He had not recovered from a stroke he suffered two months ago, his daughter,
Sylvia, said in announcing his death.
More than a distributor of books, Mr. Whitman saw himself as patron of a
literary haven, above all in the lean years after World War II, and the heir to
Sylvia Beach, the founder of the original Shakespeare & Company, the celebrated
haunt of Hemingway and James Joyce.
As Mr. Whitman put it, “I wanted a bookstore because the book business is the
business of life.”
Overlooking the Seine and facing the Cathedral of Notre-Dame, the store, looking
somewhat beat-up behind a Dickensian facade and spread over three floors, has
been an offbeat mix of open house and literary commune. For decades Mr. Whitman
provided food and makeshift beds to young aspiring novelists or writing nomads,
often letting them spend a night, a week, or even months living among the
crowded shelves and alcoves.
He welcomed visitors with large-print messages on the walls. “Be not
inhospitable to strangers, lest they be angels in disguise,” was one, quoting
Yeats. Next to a wishing well at the center of the store, a sign said: “Give
what you can, take what you need. George.” By his own estimate, he lodged some
40,000 people.
Mr. Whitman’s store, founded in 1951, has also been a favorite stopover for
established authors and poets to read from their work and sign their books. Its
visitors list reads like a Who’s Who of American, English, French and Latin
American literature: Henry Miller, Anaïs Nin, Samuel Beckett and James Baldwin
were frequent callers in the early days; other regulars included Lawrence
Durrell and the Beat writers William Burroughs, Allen Ginsberg and Gregory
Corso, all of them Mr. Whitman’s friends.
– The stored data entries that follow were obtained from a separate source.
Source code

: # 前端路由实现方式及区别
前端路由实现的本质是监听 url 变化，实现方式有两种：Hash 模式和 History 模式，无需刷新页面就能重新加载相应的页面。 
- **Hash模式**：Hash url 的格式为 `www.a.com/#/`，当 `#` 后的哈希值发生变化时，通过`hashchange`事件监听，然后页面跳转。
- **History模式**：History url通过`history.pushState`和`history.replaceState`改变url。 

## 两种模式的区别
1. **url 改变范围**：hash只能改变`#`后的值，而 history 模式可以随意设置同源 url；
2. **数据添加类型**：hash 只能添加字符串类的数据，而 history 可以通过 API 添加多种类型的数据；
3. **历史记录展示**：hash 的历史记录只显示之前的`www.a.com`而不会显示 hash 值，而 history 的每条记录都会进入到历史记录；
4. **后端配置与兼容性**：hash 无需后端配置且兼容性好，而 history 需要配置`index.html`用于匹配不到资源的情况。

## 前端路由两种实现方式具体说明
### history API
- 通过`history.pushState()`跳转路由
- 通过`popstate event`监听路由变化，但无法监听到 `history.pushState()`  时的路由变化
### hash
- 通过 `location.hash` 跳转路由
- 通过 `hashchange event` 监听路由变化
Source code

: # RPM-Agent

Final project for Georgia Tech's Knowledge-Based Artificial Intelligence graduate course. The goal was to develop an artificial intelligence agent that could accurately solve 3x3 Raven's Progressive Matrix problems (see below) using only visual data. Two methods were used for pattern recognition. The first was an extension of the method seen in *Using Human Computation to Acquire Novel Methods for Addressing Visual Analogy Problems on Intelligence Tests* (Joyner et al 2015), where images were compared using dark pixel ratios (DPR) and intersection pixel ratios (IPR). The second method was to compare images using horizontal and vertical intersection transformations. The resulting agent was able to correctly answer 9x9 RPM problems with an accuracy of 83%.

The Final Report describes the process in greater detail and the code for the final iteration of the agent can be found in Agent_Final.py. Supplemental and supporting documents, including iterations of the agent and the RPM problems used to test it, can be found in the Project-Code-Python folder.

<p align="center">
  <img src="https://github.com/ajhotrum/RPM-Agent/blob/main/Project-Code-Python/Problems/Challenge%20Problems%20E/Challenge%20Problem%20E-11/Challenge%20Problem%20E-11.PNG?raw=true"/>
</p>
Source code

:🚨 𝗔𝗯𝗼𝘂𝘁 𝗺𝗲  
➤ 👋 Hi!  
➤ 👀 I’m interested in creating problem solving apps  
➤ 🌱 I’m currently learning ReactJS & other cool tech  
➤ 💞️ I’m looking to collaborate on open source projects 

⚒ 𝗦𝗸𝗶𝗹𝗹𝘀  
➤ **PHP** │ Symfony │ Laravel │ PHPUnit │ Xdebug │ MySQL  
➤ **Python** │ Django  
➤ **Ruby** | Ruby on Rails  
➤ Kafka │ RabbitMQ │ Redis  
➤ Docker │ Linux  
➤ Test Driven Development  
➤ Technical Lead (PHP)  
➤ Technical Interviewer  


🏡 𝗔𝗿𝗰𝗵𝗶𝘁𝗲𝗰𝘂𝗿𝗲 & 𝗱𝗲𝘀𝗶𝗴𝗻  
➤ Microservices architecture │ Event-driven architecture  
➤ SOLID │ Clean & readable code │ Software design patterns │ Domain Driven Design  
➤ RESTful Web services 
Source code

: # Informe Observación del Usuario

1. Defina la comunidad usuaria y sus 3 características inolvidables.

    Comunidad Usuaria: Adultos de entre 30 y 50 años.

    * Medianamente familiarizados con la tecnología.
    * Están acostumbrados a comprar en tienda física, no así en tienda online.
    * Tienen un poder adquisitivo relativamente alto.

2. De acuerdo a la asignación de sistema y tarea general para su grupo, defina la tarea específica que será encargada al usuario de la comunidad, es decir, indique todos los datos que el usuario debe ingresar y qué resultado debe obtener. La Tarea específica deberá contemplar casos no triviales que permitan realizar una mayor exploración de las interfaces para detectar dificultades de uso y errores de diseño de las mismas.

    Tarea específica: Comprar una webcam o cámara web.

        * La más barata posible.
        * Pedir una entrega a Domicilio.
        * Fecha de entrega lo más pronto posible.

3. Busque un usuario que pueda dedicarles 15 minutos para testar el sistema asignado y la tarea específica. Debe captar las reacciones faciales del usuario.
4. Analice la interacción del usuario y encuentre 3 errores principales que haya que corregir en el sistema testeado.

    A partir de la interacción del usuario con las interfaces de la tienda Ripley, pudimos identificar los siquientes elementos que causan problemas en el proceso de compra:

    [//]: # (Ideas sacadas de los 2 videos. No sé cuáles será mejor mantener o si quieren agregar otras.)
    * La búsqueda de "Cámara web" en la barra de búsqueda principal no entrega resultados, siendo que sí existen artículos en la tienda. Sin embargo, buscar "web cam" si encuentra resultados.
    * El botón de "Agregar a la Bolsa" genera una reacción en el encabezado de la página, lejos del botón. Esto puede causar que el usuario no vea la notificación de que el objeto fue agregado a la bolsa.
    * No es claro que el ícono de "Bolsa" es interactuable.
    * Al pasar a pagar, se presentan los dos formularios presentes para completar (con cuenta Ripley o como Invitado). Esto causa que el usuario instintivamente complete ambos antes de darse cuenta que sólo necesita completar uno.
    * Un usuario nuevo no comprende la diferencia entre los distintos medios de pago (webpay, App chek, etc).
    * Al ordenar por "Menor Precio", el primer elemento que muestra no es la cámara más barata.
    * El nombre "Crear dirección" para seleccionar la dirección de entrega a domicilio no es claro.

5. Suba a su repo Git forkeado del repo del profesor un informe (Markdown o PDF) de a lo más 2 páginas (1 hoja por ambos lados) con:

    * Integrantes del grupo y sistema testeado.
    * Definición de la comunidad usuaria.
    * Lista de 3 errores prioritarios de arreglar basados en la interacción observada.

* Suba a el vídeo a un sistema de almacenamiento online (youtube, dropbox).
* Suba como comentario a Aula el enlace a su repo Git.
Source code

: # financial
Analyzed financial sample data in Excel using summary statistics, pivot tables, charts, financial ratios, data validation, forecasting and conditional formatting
Another was the Beat poet Lawrence Ferlinghetti. The two met in Paris in the
late 1940s and discussed the importance of free-thinking bookstores. Mr.
Ferlinghetti went on to found what became a landmark bookshop in its own right,
City Lights, in San Francisco. Their bookstores would be sister shops, the two
men agreed.
Mr. Whitman’s beacon and enduring influence was Walt Whitman (no relation), who
also ran a bookstore, more than a century ago. In a pamphlet, Mr. Whitman wrote
that he felt a kinship with the poet. “Perhaps no man liked so many things and
disliked so few as Walt Whitman,” he wrote, “and I at least aspire to the same
modest attainment.”
George Whitman was born on Dec. 12, 1913, in East Orange, N.J., and grew up in
Salem, Mass. His thirst for travel was awakened when his father, a physics
teacher, took the family to China for a sabbatical year at Nanking University.
After majoring in journalism at Boston University and graduating in 1935, Mr.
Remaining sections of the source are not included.